Toutes mes recherches se font sur internet, je choisis des images génériques, qu’on peut voir partout. Le rébus fait coller une image directement à des mots. Donc je passe plutôt du mot-image à l’objet. Comme si on « pensait » comme une machine. Comme Google qui, avec un mot, livre un mur d’images. Cette magie me plaît. Pour l’insuffler, j’utilise des illusions rudimentaires : un système de chambre à air gonfle une surface ronde sur laquelle est projetée une image de la lune.
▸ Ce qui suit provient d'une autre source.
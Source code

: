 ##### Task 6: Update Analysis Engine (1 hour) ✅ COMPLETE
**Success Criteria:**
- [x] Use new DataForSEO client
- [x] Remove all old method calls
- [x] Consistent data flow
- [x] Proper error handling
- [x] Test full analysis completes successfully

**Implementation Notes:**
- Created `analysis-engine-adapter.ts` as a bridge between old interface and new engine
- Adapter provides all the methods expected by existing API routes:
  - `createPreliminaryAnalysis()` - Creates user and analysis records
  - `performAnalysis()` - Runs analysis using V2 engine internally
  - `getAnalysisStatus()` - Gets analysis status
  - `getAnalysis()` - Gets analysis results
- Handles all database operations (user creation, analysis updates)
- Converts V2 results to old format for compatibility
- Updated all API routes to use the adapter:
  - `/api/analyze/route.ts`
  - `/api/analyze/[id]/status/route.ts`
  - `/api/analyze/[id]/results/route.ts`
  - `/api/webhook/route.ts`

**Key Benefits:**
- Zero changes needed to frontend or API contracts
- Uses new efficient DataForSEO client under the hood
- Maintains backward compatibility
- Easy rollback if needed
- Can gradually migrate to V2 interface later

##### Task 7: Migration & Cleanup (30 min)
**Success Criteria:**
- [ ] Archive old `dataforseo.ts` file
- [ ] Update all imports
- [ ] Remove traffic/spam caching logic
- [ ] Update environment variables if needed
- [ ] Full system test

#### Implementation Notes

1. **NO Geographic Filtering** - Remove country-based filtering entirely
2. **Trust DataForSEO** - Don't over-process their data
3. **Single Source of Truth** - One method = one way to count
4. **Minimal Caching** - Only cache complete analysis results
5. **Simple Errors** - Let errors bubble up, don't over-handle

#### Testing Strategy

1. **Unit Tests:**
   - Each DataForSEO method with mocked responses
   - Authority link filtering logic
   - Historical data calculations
Quand elle se dégonfle, apparaît la lettre « l » barrée pour faire deviner le « une ». Ensuite, un humidificateur industriel projette de la vapeur d’eau froide qui prend du volume et devient un autre écran de projection sur lequel apparaît l’île. Quand on se déplace, l’image se brouille, ça a un côté féérique. A part le foie tout est cinétique, bouge, pour insister sur l’idée de métamorphose.
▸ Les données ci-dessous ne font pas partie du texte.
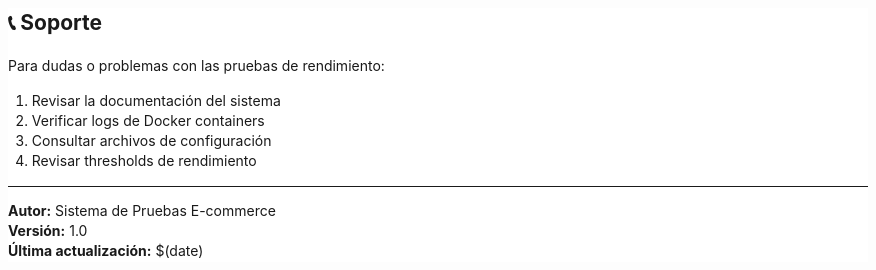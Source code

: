 ## 📞 Soporte

Para dudas o problemas con las pruebas de rendimiento:

1. Revisar la documentación del sistema
2. Verificar logs de Docker containers  
3. Consultar archivos de configuración
4. Revisar thresholds de rendimiento

---

**Autor:** Sistema de Pruebas E-commerce  
**Versión:** 1.0  
**Última actualización:** $(date)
On pense à Georges Méliès et aux premières fictions du cinéma…
Évidemment j’adore Méliès et, pour citer quelqu’un d’aujourd’hui, l’artiste nantais Pierrick Sorin burlesque et grinçant, dont je m’inspire pour les hologrammes. Mais ce qui m’intéresse avant tout, c’est la spatialisation, l’image sort de l’écran pour devenir un objet et une relation physique.

Cela évoque l’Américain Joseph Kosuth et sa célèbre chaise (One and Three Chairs, 1965), accompagnée de sa définition et d’une photo d’elle prise à l’endroit où elle est exposée…
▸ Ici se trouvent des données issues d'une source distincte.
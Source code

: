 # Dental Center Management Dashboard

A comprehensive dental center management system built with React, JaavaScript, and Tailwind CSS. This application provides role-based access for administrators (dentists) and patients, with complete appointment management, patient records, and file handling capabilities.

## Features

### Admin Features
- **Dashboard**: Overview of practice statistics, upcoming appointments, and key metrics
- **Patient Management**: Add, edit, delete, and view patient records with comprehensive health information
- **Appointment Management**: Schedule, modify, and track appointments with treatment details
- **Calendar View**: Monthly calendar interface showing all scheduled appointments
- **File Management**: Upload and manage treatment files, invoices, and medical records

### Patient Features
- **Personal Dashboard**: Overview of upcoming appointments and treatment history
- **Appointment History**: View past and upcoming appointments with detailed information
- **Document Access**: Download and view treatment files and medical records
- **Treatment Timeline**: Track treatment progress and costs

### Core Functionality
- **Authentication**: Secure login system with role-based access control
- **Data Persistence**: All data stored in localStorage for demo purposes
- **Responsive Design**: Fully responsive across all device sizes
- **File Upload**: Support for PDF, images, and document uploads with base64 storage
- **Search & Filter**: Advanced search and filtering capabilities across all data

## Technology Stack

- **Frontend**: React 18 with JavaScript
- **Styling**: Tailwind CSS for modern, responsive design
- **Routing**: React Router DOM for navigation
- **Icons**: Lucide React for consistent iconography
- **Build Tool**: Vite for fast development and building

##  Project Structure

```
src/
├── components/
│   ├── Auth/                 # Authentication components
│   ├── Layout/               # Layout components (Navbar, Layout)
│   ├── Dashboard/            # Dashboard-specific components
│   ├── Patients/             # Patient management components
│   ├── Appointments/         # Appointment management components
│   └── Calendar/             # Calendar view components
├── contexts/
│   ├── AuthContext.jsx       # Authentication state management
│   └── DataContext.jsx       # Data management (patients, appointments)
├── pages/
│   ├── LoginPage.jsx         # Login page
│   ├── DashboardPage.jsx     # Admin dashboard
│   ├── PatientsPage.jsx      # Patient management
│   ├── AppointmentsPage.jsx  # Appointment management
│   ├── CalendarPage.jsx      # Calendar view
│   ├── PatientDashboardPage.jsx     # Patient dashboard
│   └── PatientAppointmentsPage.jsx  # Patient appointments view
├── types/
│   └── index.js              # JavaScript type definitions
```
J’ai beaucoup aimé cette œuvre conceptuelle quand j’étais en école d’art, mais je pense plus à la génération de la fin du XXe siècle, comme Mike Kelley, Jim Shaw ou Matt Mullican, pour leur univers fantasmagorique un peu psychédélique construit à base d’images pauvres, laissées pour compte.

Vous avez fait des études en Angleterre et vivez aux États-Unis, qu’est ce qui motive vos déplacements ?
J’ai aussi vécu à Berlin en 2002, 2003. New York, j’y suis pour ma petite amie. J’y ai rencontré des artistes regroupés autour d’une jeune galerie, 47 Canal, sur Canal street. Maintenant ça marche pour nous tous, mais on est parti de rien. On a créé une communauté parce que personne ne nous exposait. Notre amie Margaret Lee a ouvre une galerie. Juste après le crash immobilier de 2008, elle a négocié le droit d’utiliser un grand espace pour montrer des œuvres, en contrepartie, elle louait les autres locaux vides de l’immeuble à des artistes. C’était au 179 Canal street. Du monde venait aux vernissages, il y avait une énergie géniale. Evidemment, quand ça a commencé à marcher le propriétaire a demandé des sommes faramineuses et on a perdu cet espace fabuleux qui est devenu une salle de mahjong. Mais Margaret a pu rouvrir quelques numéros plus loin.

Vivre là-bas, cela influence votre travail ?
Je me vois comme un étranger qui regarde de l’extérieur vers l’intérieur. Beaucoup de mes travaux traitent de la télé, qu’on voit partout ici (TV Show, 2009, qui projetait en direct les programmes des grandes chaînes, le son et l’image déformés). Mais la dernière exposition que j’ai faite à 47 Canal était un rébus, or, les jeux de langage sont très français. Ce qui m’intéresse en ce qui concerne les images et le langage, c’est la banalité. Une notion qui varie selon les pays et dont il faut du temps pour s’imprégner. Je ne pense pas que ma façon de faire soit française, de toute façon je cherche à ce qu’elle soit globale et plate.